Willie Teles, 31, clínico geral, atua no Pronto-Socorro do Setor Leste, em Luziânia (GO). “Esse é meu também?”, pergunta à paciente Amanda Sousa, 18, sobre Bianca, de 2 meses, ao recebê-las no consultório. O médico conta que em 2012 fez praticamente todos os pré-natais da cidade, mesmo não sendo ginecologista, devido à falta de profissionais da área (leia depoimento ao lado). “Falta material para curativo, é difícil contar com exames laboratoriais…”, lamenta.

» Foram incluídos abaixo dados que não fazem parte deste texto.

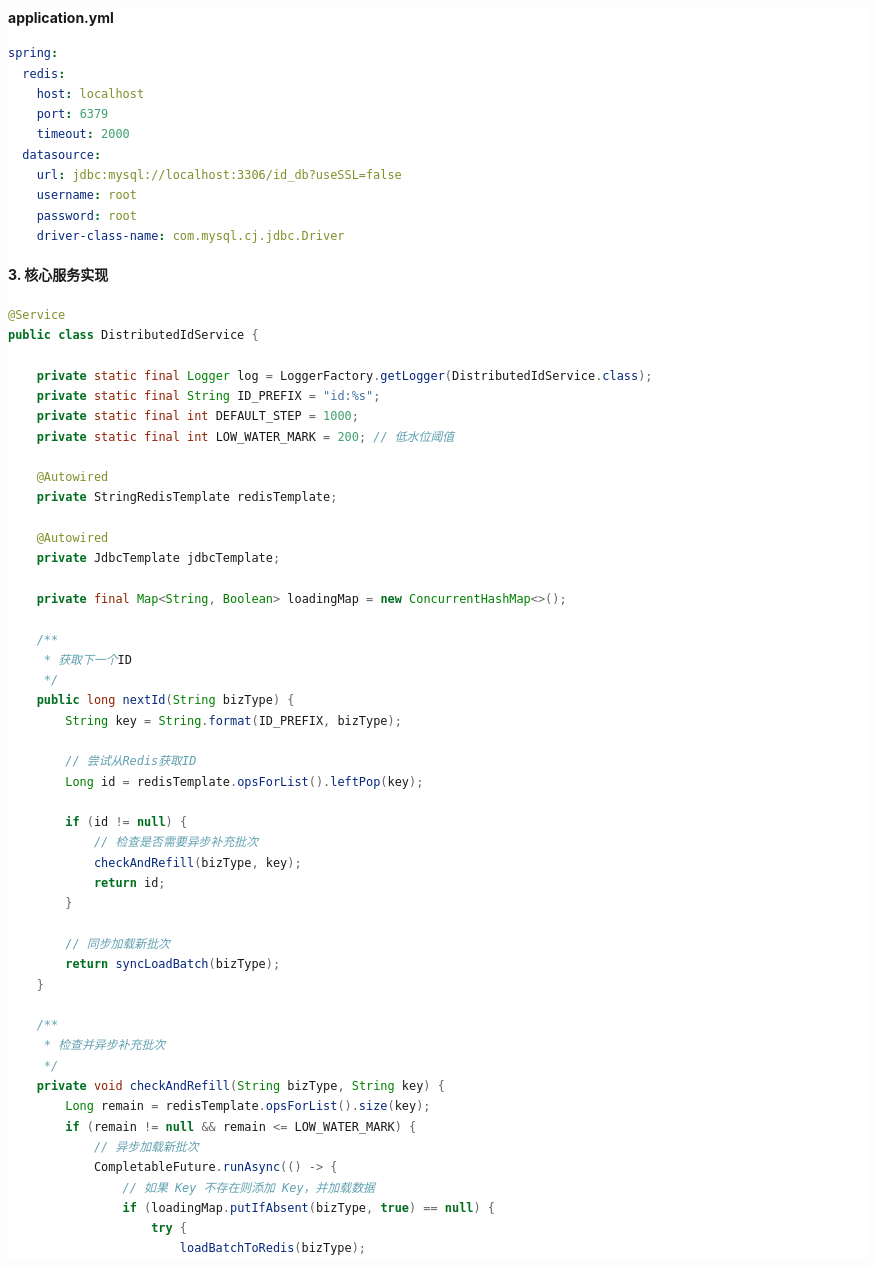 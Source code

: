 **application.yml**

```yaml
spring:
  redis:
    host: localhost
    port: 6379
    timeout: 2000
  datasource:
    url: jdbc:mysql://localhost:3306/id_db?useSSL=false
    username: root
    password: root
    driver-class-name: com.mysql.cj.jdbc.Driver
```

#### 3. 核心服务实现

```java
@Service
public class DistributedIdService {

    private static final Logger log = LoggerFactory.getLogger(DistributedIdService.class);
    private static final String ID_PREFIX = "id:%s";
    private static final int DEFAULT_STEP = 1000;
    private static final int LOW_WATER_MARK = 200; // 低水位阈值

    @Autowired
    private StringRedisTemplate redisTemplate;
    
    @Autowired
    private JdbcTemplate jdbcTemplate;
    
    private final Map<String, Boolean> loadingMap = new ConcurrentHashMap<>();
    
    /**
     * 获取下一个ID
     */
    public long nextId(String bizType) {
        String key = String.format(ID_PREFIX, bizType);
        
        // 尝试从Redis获取ID
        Long id = redisTemplate.opsForList().leftPop(key);
        
        if (id != null) {
            // 检查是否需要异步补充批次
            checkAndRefill(bizType, key);
            return id;
        }
        
        // 同步加载新批次
        return syncLoadBatch(bizType);
    }
    
    /**
     * 检查并异步补充批次
     */
    private void checkAndRefill(String bizType, String key) {
        Long remain = redisTemplate.opsForList().size(key);
        if (remain != null && remain <= LOW_WATER_MARK) {
            // 异步加载新批次
            CompletableFuture.runAsync(() -> {
                // 如果 Key 不存在则添加 Key，并加载数据
                if (loadingMap.putIfAbsent(bizType, true) == null) {
                    try {
                        loadBatchToRedis(bizType);
```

As outras seis cidades goianas do entorno do DF que têm prioridade no Programa Mais Médicos são Águas Lindas, Alexânia, Cristalina, Formosa, Pirenópolis e Valparaíso de Goiás. Fecham a relação do entorno os municípios mineiros de Unaí e Buritis. O Distrito Federal espera ser contemplado com pelo menos 100 médicos do programa, segundo o secretário de Saúde, Rafael Barbosa. “O foco será o fortalecimento da atenção primária, em todas as cidades, porque não temos 100% de cobertura em nenhuma”, explicou.

11
Número de cidades do Entorno incluídas no Programa Mais Médicos

Depoimento

 

Willie Teles, 31, clínico-geral do Pronto-Socorro do Setor Leste de Luziânia (GO)
“Sou clínico geral, mas, no ano passado, fiz praticamente todos os pré-natais de Luziânia, atendi gente até de outras cidades, pois aqui não tínhamos ginecologista. Eu namoro uma vaga em Jericoacoara (CE) desde antes de me formar, mas não tenho coragem de ir. O que acontece se alguém morre na minha mão? O juiz e o advogado não estão interessados se faltou equipamento, infraestrutura… Vão me responsabilizar. Por isso, ninguém quer ir para o interior. Acredito que o prioritário é melhorar a infraestrutura e reforçar as equipes do SUS, com profissionais de outras especialidades da área da saúde. Não quero parecer idealista, mas, desde que entrei no curso de medicina, já queria trabalhar na rede pública. Mas uma coisa é ter aulas práticas, na faculdade. Outra é assumir as responsabilidades que víamos os nossos professores assumirem. Eu não imaginava que seria tão difícil. É triste passar por isso, porque a gente sonha em diminuir o sofrimento das pessoas. Mas nenhuma dificuldade é insuperável quando recebemos o reconhecimento dos pacientes. Pretendo pensar assim até me aposentar.”